United States District Court, M.D. Georgia, Valdosta Division
HUGH LAWSON, Senior District Judge.
Before the Court is the Motion for Summary Judgment (Doc. 14) by Defendant Georgia Power Company ("Georgia Power"). For the reasons stated below, the motion is granted.
I. Summary Judgment Standard
Summary judgment is appropriate when "the pleadings, the discovery and disclosure materials on file, and any affidavits show there is no genuine issue as to any material fact and...the moving party is entitled to a judgment as a matter of law." Fed.R.Civ.P. 56(c); see Celotex Corp. v. Catrett, 477 U.S. 317, 322, 106 S.Ct. 2548, 91 L.Ed.2d 265 (1986). A genuine issue of material fact arises only when "the evidence is such that a reasonable jury could return a verdict for the nonmoving party." Anderson v. Liberty Lobby, Inc., 477 U.S. 242, 248, 106 S.Ct. 2505, 91 L.Ed.2d 202 (1986). When considering a motion for summary judgment, the court must evaluate all of the evidence, together with any logical inferences, in the light most favorable to the nonmoving party. Id. at 254-55. The court may not, however, make credibility determinations or weigh the evidence. Id. at 255; see also Reeves v. Sanderson Plumbing Prods., Inc., 530 U.S. 133, 150, 120 S.Ct. 2097, 147 L.Ed.2d 105 (2000).
The party seeking summary judgment "always bears the initial responsibility of informing the district court of the basis for its motion, and identifying those portions of the pleadings, depositions, answers to interrogatories, and admissions on file, together with the affidavits, if any, which it believes demonstrate the absence of a genuine issue of a material fact." Celotex, 477 U.S. at 323 (internal quotation omitted). If the movant meets this burden, the burden shifts to the party opposing summary judgment to go beyond the pleadings and present specific evidence showing that there is a genuine issue of material fact, or that the movant is not entitled to judgment as a matter of law. Id. at 324-26. This evidence must consist of more than conclusory allegations. See Avirgan v. Hull, 932 F.2d 1572, 1577 (11th Cir. 1991). In sum, summary judgment must be entered "against a party who fails to make a showing sufficient to establish the existence of an element essential to that party's case, and on which that party will bear the burden of proof at trial." Celotex, 477 U.S. at 322.
II. Factual Summary
This case arises from the termination of Plaintiff Tarsha Donaldson ("Plaintiff") as a Georgia Power employee in late June 2012. On June 23, 2008, Richard McDonell ("McDonell") hired Plaintiff to work for Georgia Power as a building and ground attendant in Valdosta, Georgia. An African-American female, Plaintiff was Georgia Power's only building and ground attendant in Valdosta. Among other things, her job duties included delivering mail to all of Georgia Power's buildings in Valdosta, inspecting the first aid kits and fire extinguishers for all of the buildings on a monthly basis, cleaning the Georgia Power facility located at 200 Miller Street, and performing other tasks specially set by management. McDonell was Plaintiff's supervisor during the entire time she worked at Georgia Power. (Georgia Power's Statement of Undisputed Material Facts ("Georgia Power's SMF"), Doc. 14-2, ¶¶1-3; Plaintiff's Statement of Disputed Material Facts ("Plaintiff's SMF), Doc. 21, ¶44).

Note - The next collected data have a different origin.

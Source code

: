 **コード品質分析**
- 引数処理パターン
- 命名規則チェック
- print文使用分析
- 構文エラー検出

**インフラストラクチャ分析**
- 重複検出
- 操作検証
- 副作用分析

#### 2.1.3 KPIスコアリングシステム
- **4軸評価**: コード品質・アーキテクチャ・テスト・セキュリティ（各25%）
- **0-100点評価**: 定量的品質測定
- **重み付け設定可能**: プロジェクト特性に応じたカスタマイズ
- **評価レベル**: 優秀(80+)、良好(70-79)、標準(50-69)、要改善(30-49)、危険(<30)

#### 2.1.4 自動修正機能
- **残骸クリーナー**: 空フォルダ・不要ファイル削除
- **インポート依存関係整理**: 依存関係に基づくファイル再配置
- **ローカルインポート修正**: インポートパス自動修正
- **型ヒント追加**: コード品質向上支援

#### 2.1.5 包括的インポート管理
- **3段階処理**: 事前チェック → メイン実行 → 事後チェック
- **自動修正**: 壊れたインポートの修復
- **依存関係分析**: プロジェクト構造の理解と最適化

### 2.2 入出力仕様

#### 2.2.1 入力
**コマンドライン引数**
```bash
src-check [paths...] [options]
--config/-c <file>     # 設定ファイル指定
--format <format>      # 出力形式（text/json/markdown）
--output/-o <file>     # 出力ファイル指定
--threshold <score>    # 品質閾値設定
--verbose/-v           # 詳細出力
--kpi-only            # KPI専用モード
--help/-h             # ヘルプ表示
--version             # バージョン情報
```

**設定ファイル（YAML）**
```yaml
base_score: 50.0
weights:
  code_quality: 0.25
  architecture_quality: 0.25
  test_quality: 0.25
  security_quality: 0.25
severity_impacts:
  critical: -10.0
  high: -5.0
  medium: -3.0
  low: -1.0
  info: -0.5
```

During the first two years Plaintiff worked at Georgia Power, she largely met performance expectations, although she became increasingly frustrated with the demands placed on her. (Deposition of Terri Lupo, Doc. 17, pp. 53-54). Georgia Power has a Workplace Ethics Department ("WPE") to which employees may submit complaints if they believe they are being treated unfairly, including experiencing discrimination or retaliation. On November 23, 2010, Plaintiff complained to WPE that McDonell was requiring her to perform unreasonable tasks that were beyond her job description and that he told her to get on her hands and knees to use brake cleaner to remove scuff marks on the floor. After this complaint, Plaintiff and McDonell agreed to lessen some of the demands on Plaintiff and to apply a wax covering to the floor to make it easier to clean. (Georgia Power's SMF, ¶¶4-6). At some point in time, McDonell told Plaintiff that a woman was possibly not well-suited to being a building and ground attendant. (Deposition of Plaintiff, Doc. 18-3, pp. 382-83).

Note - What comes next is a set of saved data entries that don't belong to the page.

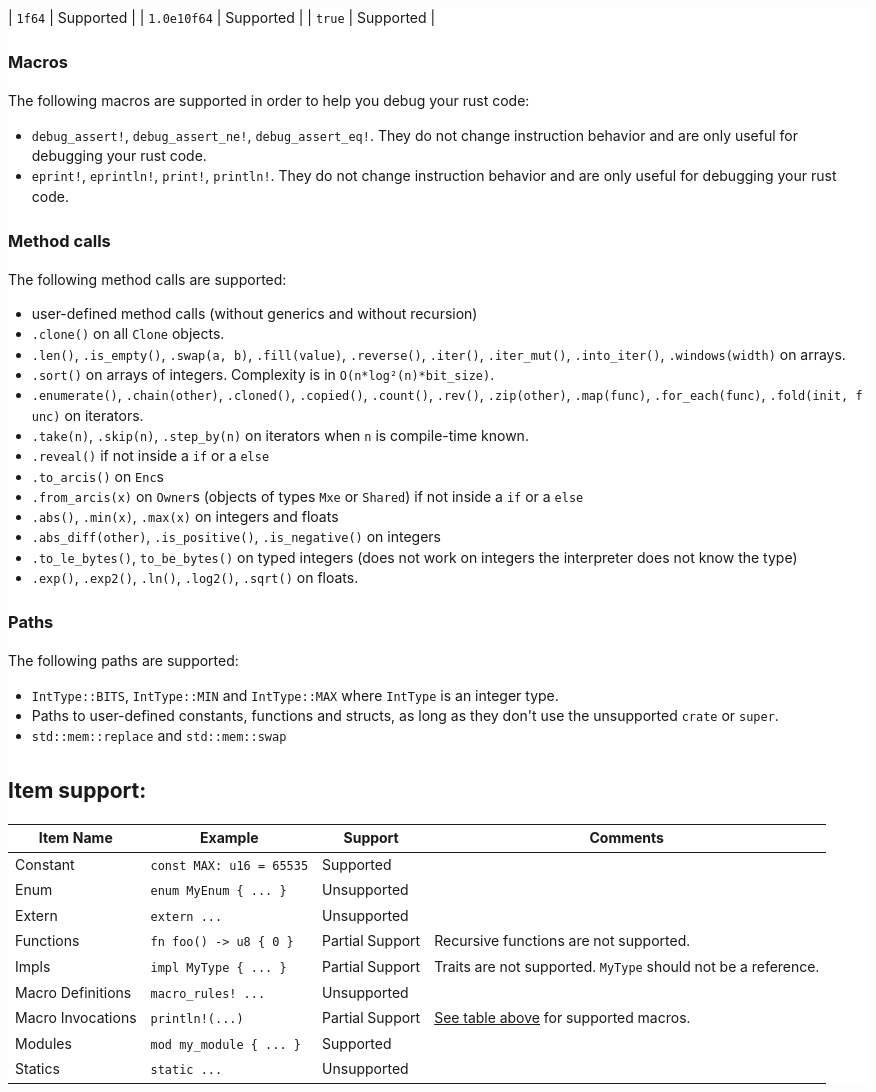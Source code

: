 | `1f64`      | Supported   |
| `1.0e10f64` | Supported   |
| `true`      | Supported   |

### Macros

The following macros are supported in order to help you debug your rust code:

* `debug_assert!`, `debug_assert_ne!`, `debug_assert_eq!`. They do not change instruction behavior and are only useful for debugging your rust code.
* `eprint!`, `eprintln!`, `print!`, `println!`. They do not change instruction behavior and are only useful for debugging your rust code.

### Method calls

The following method calls are supported:

* user-defined method calls (without generics and without recursion)
* `.clone()` on all `Clone` objects.
* `.len()`, `.is_empty()`, `.swap(a, b)`, `.fill(value)`, `.reverse()`, `.iter()`, `.iter_mut()`, `.into_iter()`, `.windows(width)` on arrays.
* `.sort()` on arrays of integers. Complexity is in `O(n*log²(n)*bit_size)`.
* `.enumerate()`, `.chain(other)`, `.cloned()`, `.copied()`, `.count()`, `.rev()`, `.zip(other)`, `.map(func)`, `.for_each(func)`, `.fold(init, func)` on iterators.
* `.take(n)`, `.skip(n)`, `.step_by(n)` on iterators when `n` is compile-time known.
* `.reveal()` if not inside a `if` or a `else`
* `.to_arcis()` on `Enc`s
* `.from_arcis(x)` on `Owner`s (objects of types `Mxe` or `Shared`) if not inside a `if` or a `else`
* `.abs()`, `.min(x)`, `.max(x)` on integers and floats
* `.abs_diff(other)`, `.is_positive()`, `.is_negative()` on integers
* `.to_le_bytes()`, `to_be_bytes()` on typed integers (does not work on integers the interpreter does not know the type)
* `.exp()`, `.exp2()`, `.ln()`, `.log2()`, `.sqrt()` on floats.

### Paths

The following paths are supported:

* `IntType::BITS`, `IntType::MIN` and `IntType::MAX` where `IntType` is an integer type.
* Paths to user-defined constants, functions and structs, as long as they don't use the unsupported `crate` or `super`.
* `std::mem::replace` and `std::mem::swap`

## Item support:

| Item Name         | Example                   | Support         | Comments                                                      |
| ----------------- | ------------------------- | --------------- | ------------------------------------------------------------- |
| Constant          | `const MAX: u16 = 65535`  | Supported       |                                                               |
| Enum              | `enum MyEnum { ... }`     | Unsupported     |                                                               |
| Extern            | `extern ...`              | Unsupported     |                                                               |
| Functions         | `fn foo() -> u8 { 0 }`    | Partial Support | Recursive functions are not supported.                        |
| Impls             | `impl MyType { ... }`     | Partial Support | Traits are not supported. `MyType` should not be a reference. |
| Macro Definitions | `macro_rules! ...`        | Unsupported     |                                                               |
| Macro Invocations | `println!(...)`           | Partial Support | [See table above](#macros) for supported macros.              |
| Modules           | `mod my_module { ... }`   | Supported       |                                                               |
| Statics           | `static ...`              | Unsupported     |                                                               |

On May 20, 2011, in preparation for an audit, McDonell told Plaintiff to clean the 200 Miller Street building and complete work tasks on a checklist. Plaintiff left work that day before she had completed all of the tasks. McDonell tried contacting Plaintiff on her company-issued, two-way radio, but she did not respond. Plaintiff later told McDonell that she realized her radio was being alerted but that she "wasn't sure" it was McDonell who was trying to contact her. The supervisor did not believe this explanation. (Georgia Power's SMF, ¶¶7-8).
On May 25, 2011, Plaintiff related new concerns to WPE concerning McDonell. She claimed that he had unfairly denied her application for short-term disability benefits and that he had unreasonable expectations for her work. McDonell wanted her to focus on the upcoming audit of the 200 Miller Street facility and clean it five days a week instead of three days per week, including emptying all of the trashcans each day. Following an investigation into Plaintiff's complaints, WPE decided that McDonell had not been the person responsible for denying short-term disability benefits to Plaintiff and that he had not been unfair in his management of her work. (Id. at ¶¶9-11).

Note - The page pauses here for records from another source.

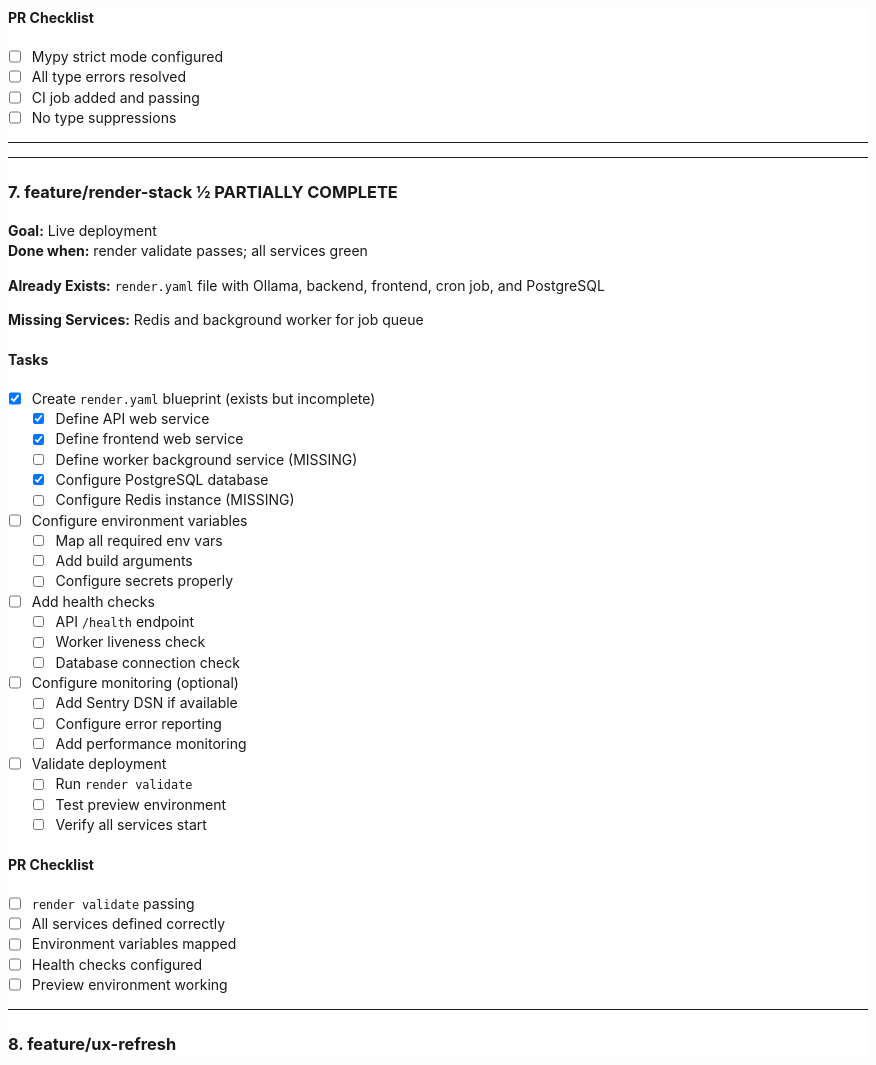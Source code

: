 #### PR Checklist
- [ ] Mypy strict mode configured
- [ ] All type errors resolved
- [ ] CI job added and passing
- [ ] No type suppressions

---

---

### 7. feature/render-stack ½ PARTIALLY COMPLETE

**Goal:** Live deployment  
**Done when:** render validate passes; all services green

**Already Exists:** `render.yaml` file with Ollama, backend, frontend, cron job, and PostgreSQL

**Missing Services:** Redis and background worker for job queue

#### Tasks
- [x] Create `render.yaml` blueprint (exists but incomplete)
  - [x] Define API web service
  - [x] Define frontend web service  
  - [ ] Define worker background service (MISSING)
  - [x] Configure PostgreSQL database
  - [ ] Configure Redis instance (MISSING)
- [ ] Configure environment variables
  - [ ] Map all required env vars
  - [ ] Add build arguments
  - [ ] Configure secrets properly
- [ ] Add health checks
  - [ ] API `/health` endpoint
  - [ ] Worker liveness check
  - [ ] Database connection check
- [ ] Configure monitoring (optional)
  - [ ] Add Sentry DSN if available
  - [ ] Configure error reporting
  - [ ] Add performance monitoring
- [ ] Validate deployment
  - [ ] Run `render validate`
  - [ ] Test preview environment
  - [ ] Verify all services start

#### PR Checklist
- [ ] `render validate` passing
- [ ] All services defined correctly
- [ ] Environment variables mapped
- [ ] Health checks configured
- [ ] Preview environment working

---

### 8. feature/ux-refresh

At some point during 2011, McDonell instructed Plaintiff to begin cleaning the bottom sections of doors by getting on her hands and knees. Plaintiff replied that this instruction was offensive and was treating her like a slave. Moreover, she insisted that she could adequately clean the doors by bending down. Nevertheless, McDonell persisted in requiring Plaintiff to clean the doors by getting on her hands and knees. (Id. at ¶12; Plaintiff Depo., pp. 67-68).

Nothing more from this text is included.